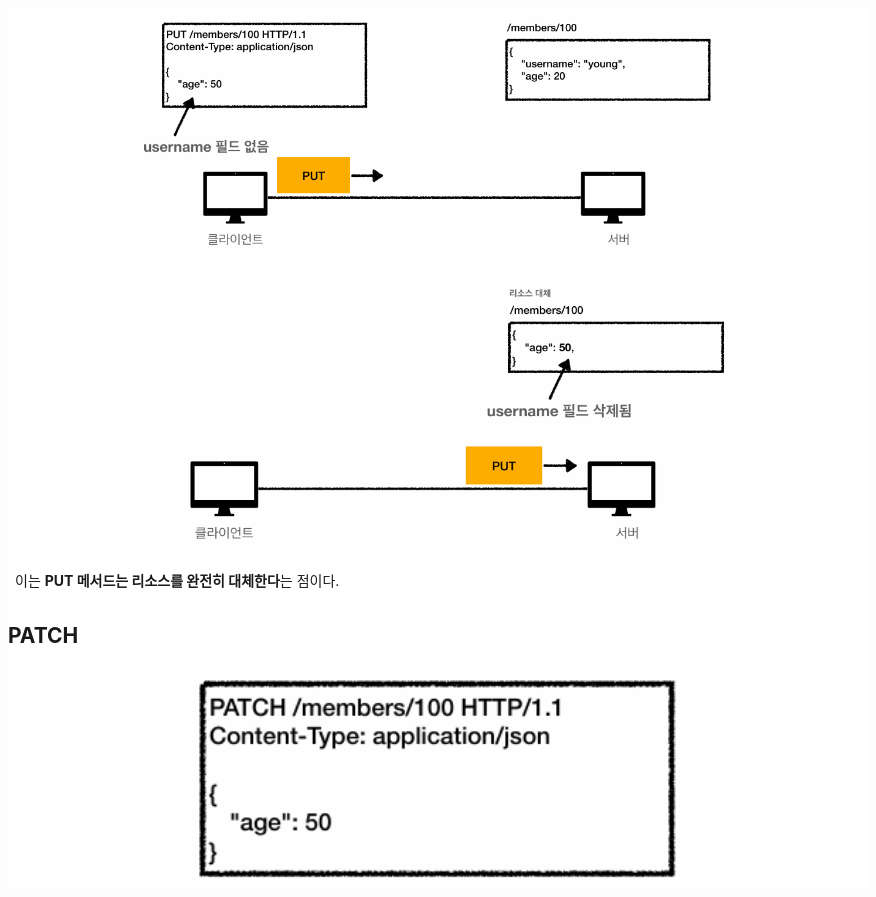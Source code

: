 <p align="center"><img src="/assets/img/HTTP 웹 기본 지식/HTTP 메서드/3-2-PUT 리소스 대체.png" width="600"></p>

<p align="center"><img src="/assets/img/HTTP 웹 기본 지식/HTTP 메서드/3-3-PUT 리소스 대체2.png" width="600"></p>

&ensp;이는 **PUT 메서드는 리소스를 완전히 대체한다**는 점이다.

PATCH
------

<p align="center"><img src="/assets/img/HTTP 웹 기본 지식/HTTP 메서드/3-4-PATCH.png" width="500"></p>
---
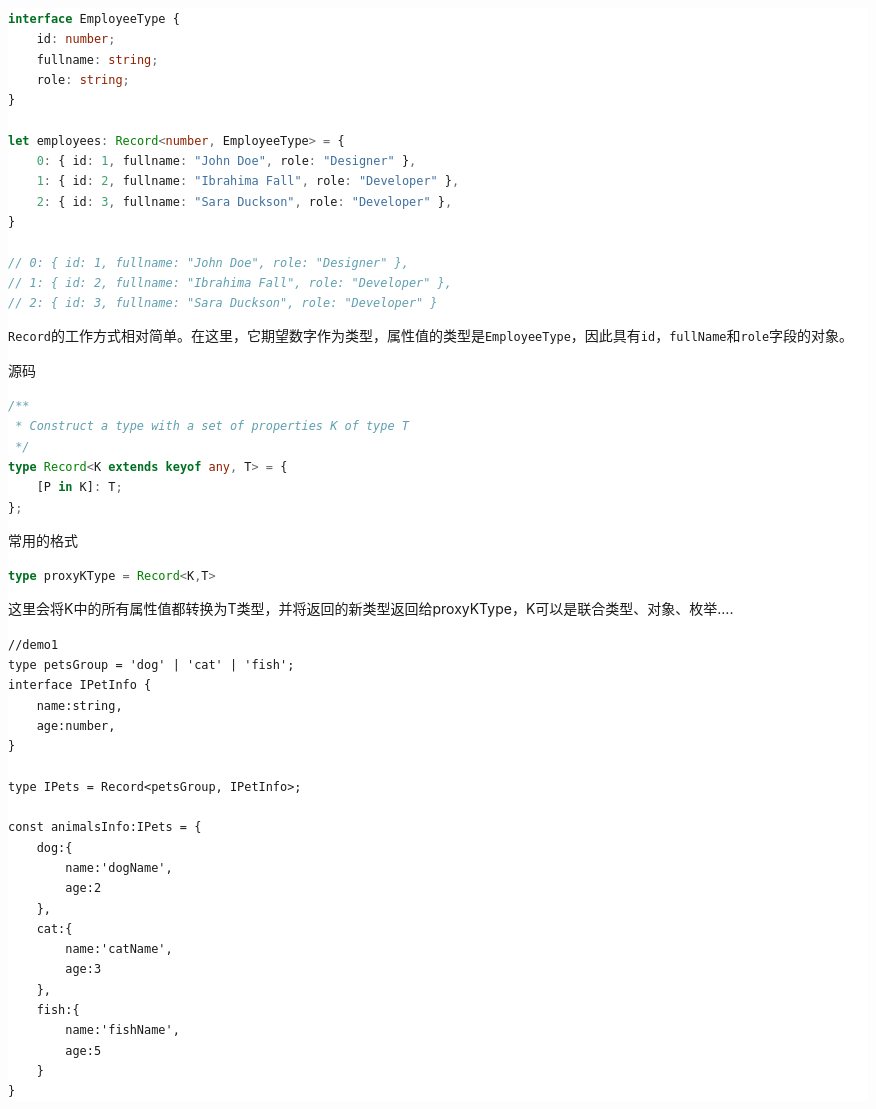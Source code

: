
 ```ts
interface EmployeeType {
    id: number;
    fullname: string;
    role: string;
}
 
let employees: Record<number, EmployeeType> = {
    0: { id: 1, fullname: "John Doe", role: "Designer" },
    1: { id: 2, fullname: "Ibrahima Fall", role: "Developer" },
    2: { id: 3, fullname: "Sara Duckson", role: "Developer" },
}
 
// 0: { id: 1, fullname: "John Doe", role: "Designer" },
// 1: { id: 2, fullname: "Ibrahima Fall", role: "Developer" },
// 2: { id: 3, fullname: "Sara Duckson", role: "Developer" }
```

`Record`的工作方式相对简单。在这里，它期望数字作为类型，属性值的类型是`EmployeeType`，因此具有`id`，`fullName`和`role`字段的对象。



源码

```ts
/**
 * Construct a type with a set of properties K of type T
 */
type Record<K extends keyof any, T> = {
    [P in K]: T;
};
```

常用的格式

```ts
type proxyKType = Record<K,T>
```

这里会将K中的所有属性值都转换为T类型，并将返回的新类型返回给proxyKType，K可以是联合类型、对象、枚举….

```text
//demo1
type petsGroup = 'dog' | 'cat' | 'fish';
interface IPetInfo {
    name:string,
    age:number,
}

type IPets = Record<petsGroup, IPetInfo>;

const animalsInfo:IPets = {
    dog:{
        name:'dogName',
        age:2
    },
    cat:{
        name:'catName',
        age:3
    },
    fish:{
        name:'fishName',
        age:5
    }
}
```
==
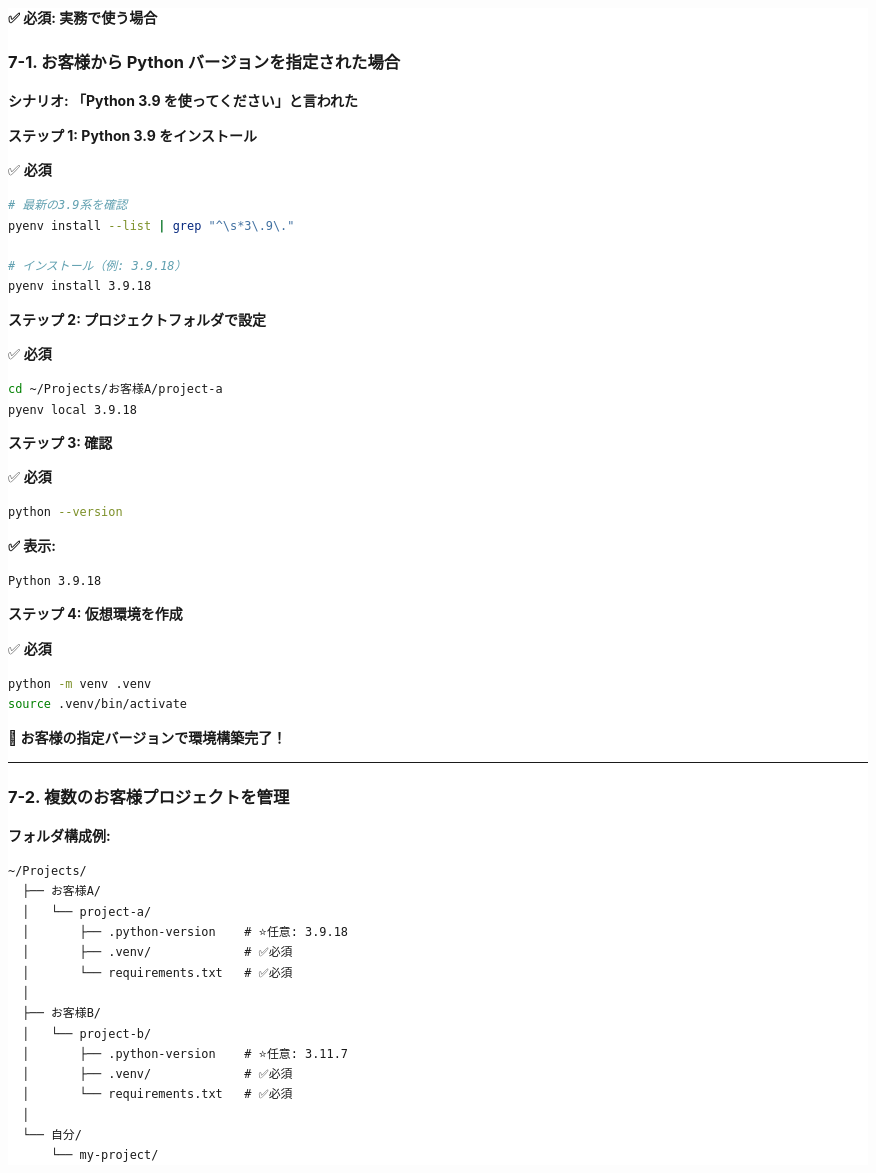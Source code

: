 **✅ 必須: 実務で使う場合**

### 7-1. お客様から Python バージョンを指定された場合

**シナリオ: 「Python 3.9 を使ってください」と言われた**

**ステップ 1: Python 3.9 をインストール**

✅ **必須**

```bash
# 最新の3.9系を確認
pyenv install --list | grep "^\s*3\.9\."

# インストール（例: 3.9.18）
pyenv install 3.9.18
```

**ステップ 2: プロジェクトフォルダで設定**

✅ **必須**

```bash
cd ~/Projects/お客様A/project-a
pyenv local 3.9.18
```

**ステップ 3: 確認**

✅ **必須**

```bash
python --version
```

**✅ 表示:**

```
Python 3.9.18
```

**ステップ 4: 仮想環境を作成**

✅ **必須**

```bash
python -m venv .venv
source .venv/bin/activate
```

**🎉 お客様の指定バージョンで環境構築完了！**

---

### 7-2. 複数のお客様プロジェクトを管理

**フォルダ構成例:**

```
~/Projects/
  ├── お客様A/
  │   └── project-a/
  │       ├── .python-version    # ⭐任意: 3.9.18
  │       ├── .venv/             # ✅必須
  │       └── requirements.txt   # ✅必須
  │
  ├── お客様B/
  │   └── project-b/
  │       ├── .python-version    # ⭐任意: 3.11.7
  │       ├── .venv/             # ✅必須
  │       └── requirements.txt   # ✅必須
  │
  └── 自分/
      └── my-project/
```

### PROBLEM TO WORK ON
Scan the entries for the word "Record". Report each line that has it.

### RESULT BELOW
let employees: Record<number, EmployeeType> = {
`Record`的工作方式相对简单。在这里，它期望数字作为类型，属性值的类型是`EmployeeType`，因此具有`id`，`fullName`和`role`字段的对象。
type Record<K extends keyof any, T> = {
type proxyKType = Record<K,T>
type IPets = Record<petsGroup, IPetInfo>;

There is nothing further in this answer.